The brain-derived neurotrophic factor Val66Met polymorphism predicts response to exposure therapy in posttraumatic stress disorder

Abstract

Background: The most effective treatment for posttraumatic stress disorder (PTSD) is exposure therapy, which aims to facilitate extinction of conditioned fear. Recent evidence suggests that brain-derived neurotrophic factor (BDNF) facilitates extinction learning. This study assessed whether the Met-66 allele of BDNF, which results in lower activity-dependent secretion, predicts poor response to exposure therapy in PTSD.

Methods: Fifty-five patients with PTSD underwent an 8-week exposure-based cognitive behavior therapy program and provided mouth swabs or saliva to extract genomic DNA to determine their BDNF Val66Met genotype (30 patients with the Val/Val BDNF allele, 25 patients with the Met-66 allele). We examined whether BDNF genotype predicted reduction in PTSD severity following exposure therapy.

Results: Analyses revealed poorer response to exposure therapy in the PTSD patients with the Met-66 allele of BDNF compared with patients with the Val/Val allele. Pretreatment Clinician Administered PTSD Scale severity and BDNF Val66Met polymorphism predicted response to exposure therapy using hierarchical regression.

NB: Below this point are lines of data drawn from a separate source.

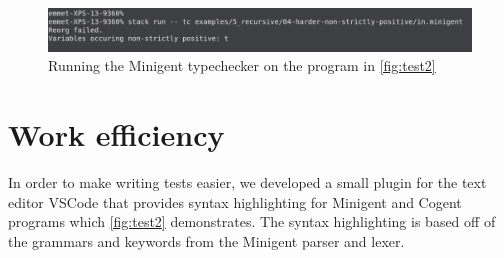 \begin{figure}
    \centering
    \includegraphics[width=\linewidth]{content/test2result.png}
    \caption{Running the Minigent typechecker on the program in \autoref{fig:test2}}
    \label{fig:test2result}
\end{figure}

\section{Work efficiency}

In order to make writing tests easier, we developed a small plugin for the text editor VSCode
that provides syntax highlighting for Minigent and Cogent programs which \autoref{fig:test2} demonstrates.
The syntax highlighting is based off of the grammars and keywords from the Minigent parser and lexer.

Conclusions: This study provides the first evidence that the BDNF Val66Met genotype predicts response to cognitive behavior therapy in PTSD and is in accord with evidence that BDNF facilitates extinction learning.

Figure 1

Effect of brain-derived neurotrophic factor genotype on response to exposure treatment in posttraumatic stress disorder: pre-treatment and posttreatment scores on the Clinician Administered PTSD Scale for the Val/Val (n = 30) and Met (n = 25) groups. Error bars show SEM.